Abstract

The Shor language and Siberian languages, in varying degrees, feature the echoes of the ancient state of the languages. Thus, in our opinion, the remnants of the ancient system implemented in binuclear vowels are traced in the vocal system. We define binuclear vowels as laryngeal-ligamentous sounds of a complex formation consisting of three components. In the initial and final phonation, qualitatively homogenous (homogeneous) (over)short vocal nuclei are found, with a glottal consonant (depending on the language: a deaf explosive bow, a deaf slit, a sonorous slit, a vocalized slit) being between them (in the medial). The accompanying additional feature is the obligatorily pharyngalization. All components form one syllable, ensuring their phonetic integrity, unity. Their phonological property is a fundamental non-separability into three phonemes, i.e., the absence of a morphemic seam, confirming their monophonemicity.
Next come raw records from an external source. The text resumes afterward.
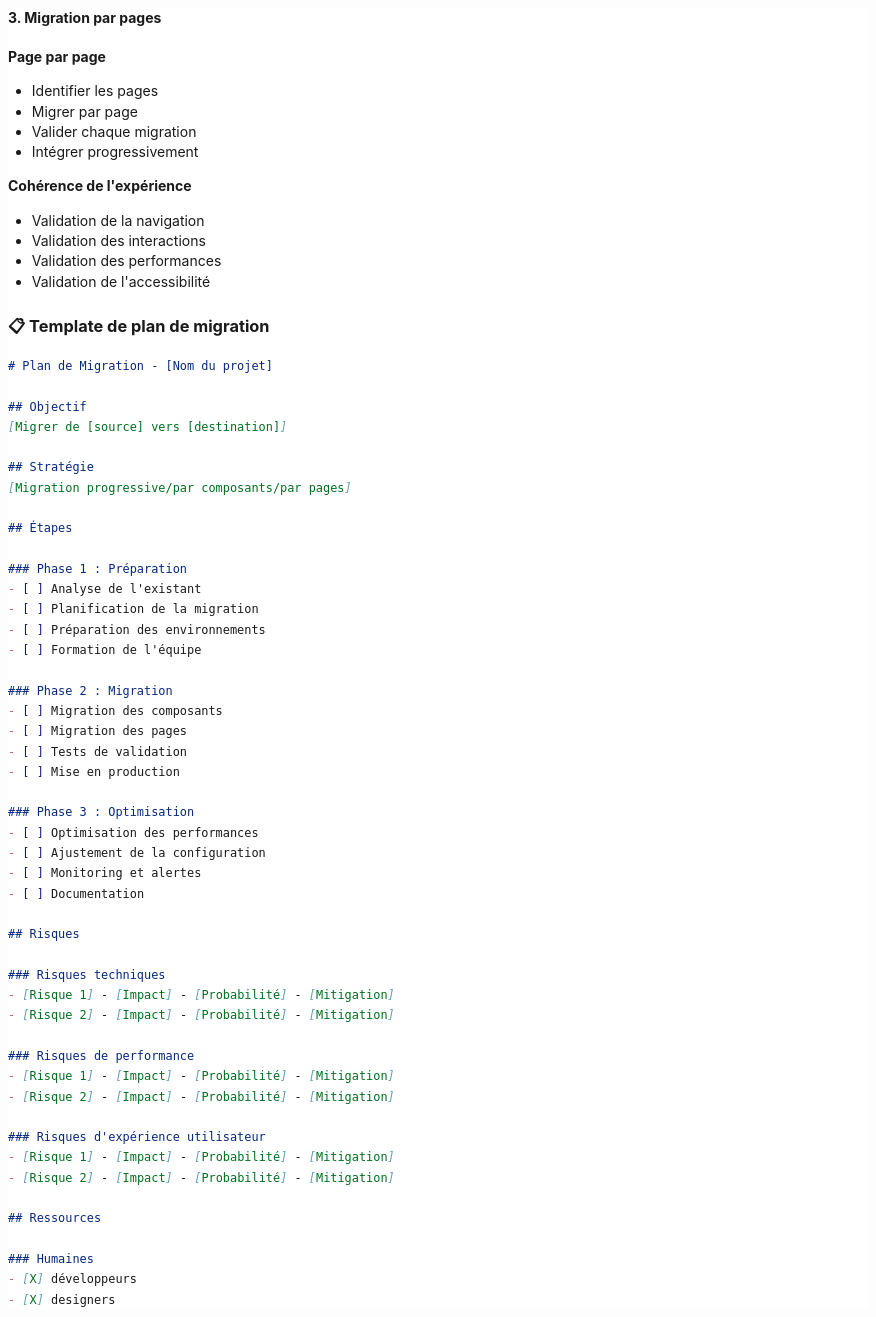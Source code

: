 #### 3. Migration par pages

**Page par page**
- Identifier les pages
- Migrer par page
- Valider chaque migration
- Intégrer progressivement

**Cohérence de l'expérience**
- Validation de la navigation
- Validation des interactions
- Validation des performances
- Validation de l'accessibilité

### 📋 Template de plan de migration

```markdown
# Plan de Migration - [Nom du projet]

## Objectif
[Migrer de [source] vers [destination]]

## Stratégie
[Migration progressive/par composants/par pages]

## Étapes

### Phase 1 : Préparation
- [ ] Analyse de l'existant
- [ ] Planification de la migration
- [ ] Préparation des environnements
- [ ] Formation de l'équipe

### Phase 2 : Migration
- [ ] Migration des composants
- [ ] Migration des pages
- [ ] Tests de validation
- [ ] Mise en production

### Phase 3 : Optimisation
- [ ] Optimisation des performances
- [ ] Ajustement de la configuration
- [ ] Monitoring et alertes
- [ ] Documentation

## Risques

### Risques techniques
- [Risque 1] - [Impact] - [Probabilité] - [Mitigation]
- [Risque 2] - [Impact] - [Probabilité] - [Mitigation]

### Risques de performance
- [Risque 1] - [Impact] - [Probabilité] - [Mitigation]
- [Risque 2] - [Impact] - [Probabilité] - [Mitigation]

### Risques d'expérience utilisateur
- [Risque 1] - [Impact] - [Probabilité] - [Mitigation]
- [Risque 2] - [Impact] - [Probabilité] - [Mitigation]

## Ressources

### Humaines
- [X] développeurs
- [X] designers
```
Two types of interrupted vowels are recorded in the languages under consideration: primary and secondary, with the first related to the historical past, the second resulting from the loss of guttural consonants such as “g”, “ӊ”. In addition, in the Surgut dialect of the Khanty language and in Baraba-Tatar, two subgroups were distinguished in the group of discontinuous vowels: 1) long interrupted vowels of complete formation; 2) long interrupted vowels of incomplete formation, with the latter having heterogeneous nuclei with the absence of a morphemic seam between the components.